Thank you!!!!!!! - Apr 18th 2009, 02:57 PMCalculus26
In J you have a straight forward anti derivative x+e^x

In K use u - substitution

let u = x^4 +1 the anti-derviative is then simple - Apr 18th 2009, 03:18 PMmr fantastic
Please take the small time to type your questions. Perhaps even learn some basic latex, see here: http://www.mathhelpforum.com/math-help/latex-help/.

Quote:

$\displaystyle \int_{-1}^1 1 + e^x \, dx$

Quote:

$\displaystyle \int_0^4 x^3 \sqrt{x^4 + 1} \, dx$

- Apr 19th 2009, 09:55 AMstudent_forever
for K:

I have u=x^4+1 , du=4x^3, dx=1/4x^3

when x=4, u=257; when x=0, u=1

so now I have \intx^3\sqrt{u}*1/4x^3 correct?

what do I do next?

P.S. I am trying to write it in latex style, it doesn't work :( - Apr 19th 2009, 10:14 AMskeeter
- Apr 19th 2009, 11:34 AMstudent_forever
Sorry, guys, I just dont get it(Headbang)

the answer should be 1/6[(257)^3/2-1)~686.50

PLEASE, can you show me the solution step by step?? - Apr 19th 2009, 11:52 AMderfleurer
What's the derivative of u^n? It's n*u^(n-1)*u', right? (just chain rule, bring the exponent out front, take one from that exponent, multiply by the derivative of the inside) Like, the derivative of (x^3 + 2)^2 is 2(x^3 + 2)(3x^2).

When integrating, we just tak the opposite approach. That is to say, we raise n by 1, divide by n + 1, and then divide by the derivative of the inside.

Look again at 2(x^3 + 2)(3x^2). Let's see if we can get back our original (x^3 + 2)^2. Let u = x^3 + 2. Since we're working backward, we know the form n*u^(n-1)*u' has an integral of u^n. Our (x^3 + 2) is being raised to the power of 1, right?

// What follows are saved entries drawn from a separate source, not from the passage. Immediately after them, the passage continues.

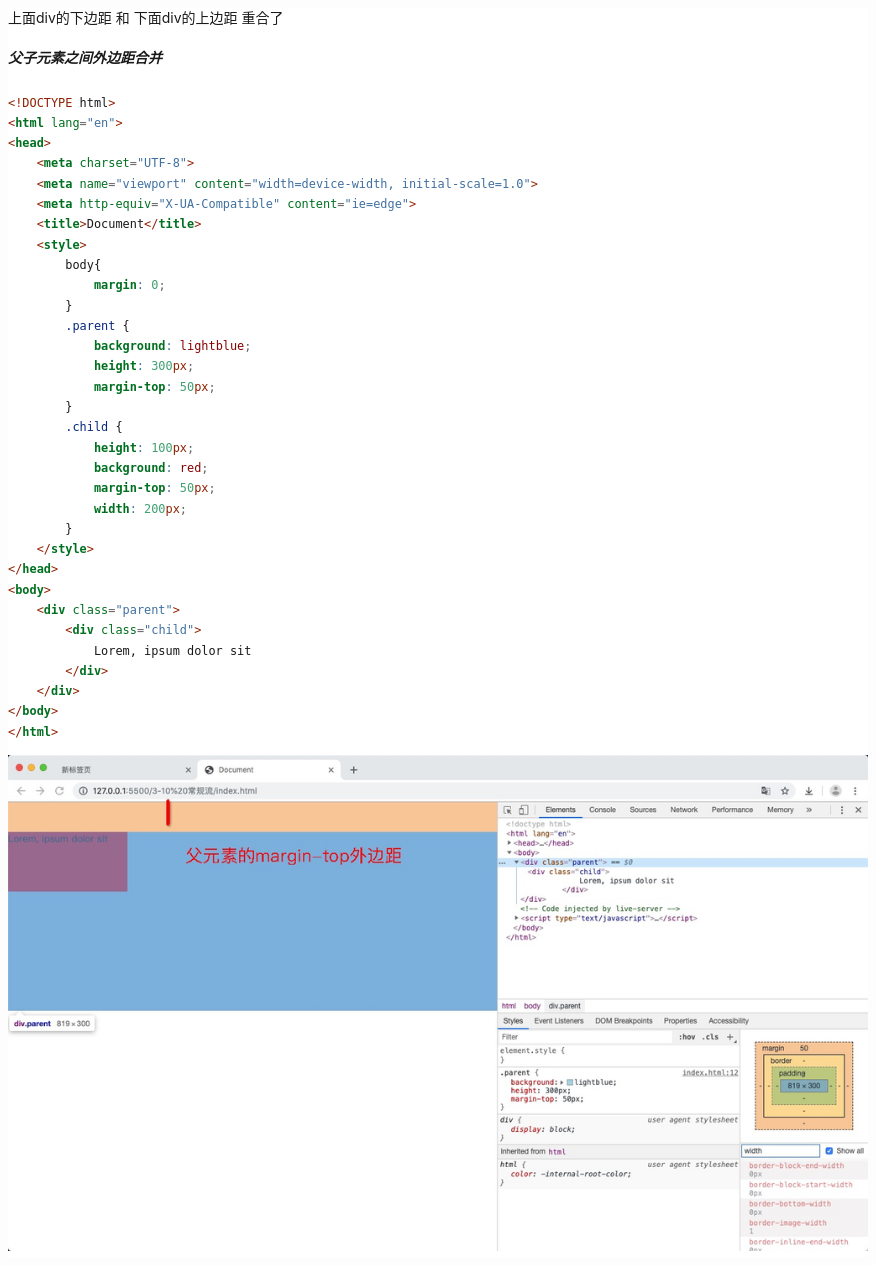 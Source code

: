 上面div的下边距 和 下面div的上边距 重合了

##### 父子元素之间外边距合并

```html
<!DOCTYPE html>
<html lang="en">
<head>
    <meta charset="UTF-8">
    <meta name="viewport" content="width=device-width, initial-scale=1.0">
    <meta http-equiv="X-UA-Compatible" content="ie=edge">
    <title>Document</title>
    <style>
        body{
            margin: 0;
        }
        .parent {
            background: lightblue;
            height: 300px;
            margin-top: 50px;
        }
        .child {
            height: 100px;
            background: red;
            margin-top: 50px;
            width: 200px;
        }
    </style>
</head>
<body>
    <div class="parent">
        <div class="child">
            Lorem, ipsum dolor sit
        </div>
    </div>
</body>
</html>
```

![](assets/2019-08-27-00-03-43.png) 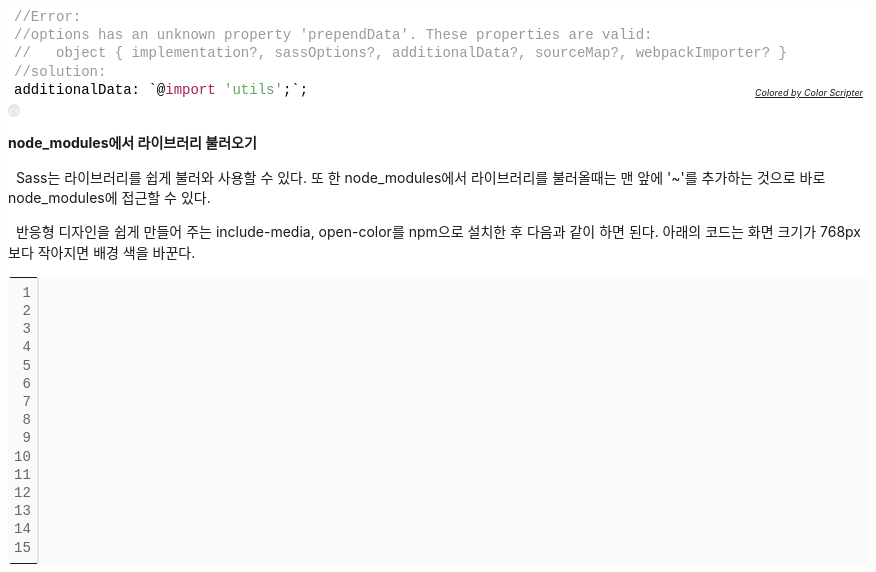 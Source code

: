 </td>
<td style="padding: 6px 0; text-align: left;">
<div style="margin: 0; padding: 0; color: #010101; font-family: Consolas, 'Liberation Mono', Menlo, Courier, monospace !important; line-height: 130%;">
<div style="padding: 0 6px; white-space: pre; line-height: 130%;"><span style="color: #999999;">//Error:&nbsp;</span></div>
<div style="padding: 0 6px; white-space: pre; line-height: 130%;"><span style="color: #999999;">//options&nbsp;has&nbsp;an&nbsp;unknown&nbsp;property&nbsp;'prependData'.&nbsp;These&nbsp;properties&nbsp;are&nbsp;valid:</span></div>
<div style="padding: 0 6px; white-space: pre; line-height: 130%;"><span style="color: #999999;">//&nbsp;&nbsp;&nbsp;object&nbsp;{&nbsp;implementation?,&nbsp;sassOptions?,&nbsp;additionalData?,&nbsp;sourceMap?,&nbsp;webpackImporter?&nbsp;}</span></div>
<div style="padding: 0 6px; white-space: pre; line-height: 130%;"><span style="color: #999999;">//solution:</span></div>
<div style="padding: 0 6px; white-space: pre; line-height: 130%;">additionalData:&nbsp;`@<span style="color: #a71d5d;">import</span>&nbsp;<span style="color: #63a35c;">'utils'</span>;`;</div>
</div>
<div style="text-align: right; margin-top: -13px; margin-right: 5px; font-size: 9px; font-style: italic;"><a style="color: #e5e5e5text-decoration:none;" href="http://colorscripter.com/info#e" target="_blank" rel="noopener">Colored by Color Scripter</a></div>
</td>
<td style="vertical-align: bottom; padding: 0 2px 4px 0;"><a style="text-decoration: none; color: white;" href="http://colorscripter.com/info#e" target="_blank" rel="noopener"><span style="font-size: 9px; word-break: normal; background-color: #e5e5e5; color: white; border-radius: 10px; padding: 1px;">cs</span></a></td>
</tr>
</tbody>
</table>
</div>
<p data-ke-size="size16"><b>node_modules에서 라이브러리 불러오기 </b></p>
<p data-ke-size="size16">&nbsp; Sass는 라이브러리를 쉽게 불러와 사용할 수 있다. 또 한 node_modules에서 라이브러리를 불러올때는 맨 앞에 '~'를 추가하는 것으로 바로 node_modules에 접근할 수 있다.&nbsp;</p>
<p data-ke-size="size16">&nbsp; 반응형 디자인을 쉽게 만들어 주는 include-media, open-color를 npm으로 설치한 후 다음과 같이 하면 된다. 아래의 코드는 화면 크기가 768px보다 작아지면 배경 색을 바꾼다.</p>
<div class="colorscripter-code" style="color: #010101; font-family: Consolas, 'Liberation Mono', Menlo, Courier, monospace !important; position: relative !important; overflow: auto;">
<table class="colorscripter-code-table" style="margin: 0; padding: 0; border: none; background-color: #fafafa; border-radius: 4px;" cellspacing="0" cellpadding="0" data-ke-align="alignLeft">
<tbody>
<tr>
<td style="padding: 6px; border-right: 2px solid #e5e5e5;">
<div style="margin: 0; padding: 0; word-break: normal; text-align: right; color: #666; font-family: Consolas, 'Liberation Mono', Menlo, Courier, monospace !important; line-height: 130%;">
<div style="line-height: 130%;">1</div>
<div style="line-height: 130%;">2</div>
<div style="line-height: 130%;">3</div>
<div style="line-height: 130%;">4</div>
<div style="line-height: 130%;">5</div>
<div style="line-height: 130%;">6</div>
<div style="line-height: 130%;">7</div>
<div style="line-height: 130%;">8</div>
<div style="line-height: 130%;">9</div>
<div style="line-height: 130%;">10</div>
<div style="line-height: 130%;">11</div>
<div style="line-height: 130%;">12</div>
<div style="line-height: 130%;">13</div>
<div style="line-height: 130%;">14</div>
<div style="line-height: 130%;">15</div>
</div>
</td>
<td style="padding: 6px 0; text-align: left;">
<div style="margin: 0; padding: 0; color: #010101; font-family: Consolas, 'Liberation Mono', Menlo, Courier, monospace !important; line-height: 130%;">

So when does n-1=1? When n is 2. This means that so far, we're in the correct form n*u^(n-1). However, we haven't accounted for u'. If we are infact multiplying n*u^(n-1) by u', than we know our answer is just u^n. Lucky us, (3x^2) is u'. So it's in the correct form to convert to u^n, where n is 2 and u is x^3 + 2.

Same concept with x^3(x^4 + 1)^(1/2). Let u=x^4 + 1. Our n is then 1/2 + 1 (or 3/2). Next, however, we don't have a 3/2 coefficient, do we? We have a coefficient of 1. So, multiply by 2/3 to account for that. There's just one other thing to check before we convert to u^n, our u'. Unfortunately again, we're multiplying by x^3, not 4x^3. But, like before, we just multiply by 1/4 to balance it out.

Thus you get your answer of (2/3)(1/4)u^(3/2) or (1/6)u^(3/2) - Apr 19th 2009, 11:56 AMskeeter
$\displaystyle \frac{1}{4}\left[\frac{2}{3}u^{\frac{3}{2}}\right]_1^{257}$

$\displaystyle \frac{2}{12}\left[u^{\frac{3}{2}}\right]_1^{257}$

$\displaystyle \frac{1}{6}\left[u^{\frac{3}{2}}\right]_1^{257}$

$\displaystyle \frac{1}{6}\left[(257)^{\frac{3}{2}} - 1^{\frac{3}{2}}\right]$

$\displaystyle \frac{1}{6}\left[(257)^{\frac{3}{2}} - 1\right]$ - Apr 19th 2009, 01:10 PMstudent_forever
Skeeter, can you please write dow the solution to problem J?(Crying)

- Apr 19th 2009, 02:10 PMstudent_forever
never mind, I got it!!

Thanx to all of you!!!